I can understand during difficult economic times that business owners search for ways to reduce their costs and outgoings, but when those decisions affect others detrimentally, that’s when I get cranky.
Recently I had a phone call from a client who had been retrenched six months ago. Although this man is very skilled and talented, he has been struggling to find full-time work in his chosen profession. Tim decided to apply for a truck licence and was successful. That was the easy part. Not wanting to drive long-haul he applied for a job driving buses on city and school runs and the occasional tourist charter. The pay rate was not mentioned in the job advertisement but he knew what the basic wage was for this type of work and figured it would help to cover some living costs.
He attended the interview and everything was going well until the HR Manager asked Tim if he had an ABN. He was a bit surprised and responded that he didn’t personally but his wife ran a bookkeeping business and she had one. When he asked why an ABN was needed, Tim was told that the job would be on a contract basis. The surprise transformed into shock when he was then told that the pay was $25 per hour and as he would be engaged as a contractor the bus company would not be paying his superannuation guarantee. Tim would be responsible for his super and pay his tax.

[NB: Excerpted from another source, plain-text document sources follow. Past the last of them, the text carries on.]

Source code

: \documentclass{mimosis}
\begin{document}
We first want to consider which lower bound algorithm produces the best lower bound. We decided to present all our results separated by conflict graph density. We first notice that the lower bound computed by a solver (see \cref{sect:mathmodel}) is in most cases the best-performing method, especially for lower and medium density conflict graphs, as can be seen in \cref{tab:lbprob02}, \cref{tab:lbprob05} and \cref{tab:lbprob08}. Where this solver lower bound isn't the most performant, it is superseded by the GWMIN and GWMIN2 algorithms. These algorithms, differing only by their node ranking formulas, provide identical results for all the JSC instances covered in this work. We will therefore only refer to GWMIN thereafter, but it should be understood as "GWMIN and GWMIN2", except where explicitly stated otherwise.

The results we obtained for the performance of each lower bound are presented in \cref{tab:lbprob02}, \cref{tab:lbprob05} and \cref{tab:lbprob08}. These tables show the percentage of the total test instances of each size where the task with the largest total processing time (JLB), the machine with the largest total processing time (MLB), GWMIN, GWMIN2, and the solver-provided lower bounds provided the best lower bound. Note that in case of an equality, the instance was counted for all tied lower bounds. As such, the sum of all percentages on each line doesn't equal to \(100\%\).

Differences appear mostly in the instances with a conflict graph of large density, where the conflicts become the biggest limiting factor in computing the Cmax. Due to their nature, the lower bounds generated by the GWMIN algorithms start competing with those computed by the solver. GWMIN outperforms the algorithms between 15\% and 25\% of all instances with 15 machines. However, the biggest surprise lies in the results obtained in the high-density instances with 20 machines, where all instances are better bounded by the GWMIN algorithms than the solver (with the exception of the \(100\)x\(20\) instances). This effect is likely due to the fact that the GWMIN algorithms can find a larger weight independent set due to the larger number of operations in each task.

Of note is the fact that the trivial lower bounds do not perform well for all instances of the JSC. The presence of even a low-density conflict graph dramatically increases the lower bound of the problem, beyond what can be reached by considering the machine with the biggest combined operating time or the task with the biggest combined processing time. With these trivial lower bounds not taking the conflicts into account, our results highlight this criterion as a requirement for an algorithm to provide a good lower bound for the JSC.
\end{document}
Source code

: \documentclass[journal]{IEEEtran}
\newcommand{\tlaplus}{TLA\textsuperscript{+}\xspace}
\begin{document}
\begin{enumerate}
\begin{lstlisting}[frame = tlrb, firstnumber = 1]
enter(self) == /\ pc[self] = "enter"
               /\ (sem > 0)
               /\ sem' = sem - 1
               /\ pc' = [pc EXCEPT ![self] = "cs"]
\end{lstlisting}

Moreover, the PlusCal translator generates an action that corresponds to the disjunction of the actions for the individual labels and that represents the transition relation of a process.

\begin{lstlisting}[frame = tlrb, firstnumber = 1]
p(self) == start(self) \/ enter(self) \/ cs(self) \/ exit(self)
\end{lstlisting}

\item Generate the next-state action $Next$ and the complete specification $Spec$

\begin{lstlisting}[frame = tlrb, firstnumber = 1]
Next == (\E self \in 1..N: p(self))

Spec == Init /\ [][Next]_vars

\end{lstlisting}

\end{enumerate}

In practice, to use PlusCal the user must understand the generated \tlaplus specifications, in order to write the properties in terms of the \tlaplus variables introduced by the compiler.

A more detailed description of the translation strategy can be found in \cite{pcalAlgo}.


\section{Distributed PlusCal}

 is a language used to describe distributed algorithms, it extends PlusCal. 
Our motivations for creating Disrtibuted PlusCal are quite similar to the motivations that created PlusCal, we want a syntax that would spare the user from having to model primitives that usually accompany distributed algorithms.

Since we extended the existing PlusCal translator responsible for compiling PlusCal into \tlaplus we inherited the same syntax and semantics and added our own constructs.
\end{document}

If you or someone you know is put in this position – or is working as a contractor when they should be an employee – please visit this page on the ATO website. There is a very short decision tool here https://www.ato.gov.au/calculators-and-tools/employee-or-contractor/. Even if you do have an ABN for a company, partnership or trust, there are other tests to determine the correct role more clearly.
If you’re still not sure, give me a call. I’ll be happy to chat with you to work out how you should be engaged.
Oh, and if you’re an employer who is unsure, answer the questions in the decision tool. If you’ve made a mistake and have employees wrongly engaged as contractors, do the right thing and fix it. Otherwise, the Fair Work Ombudsman might be asking you some very difficult questions.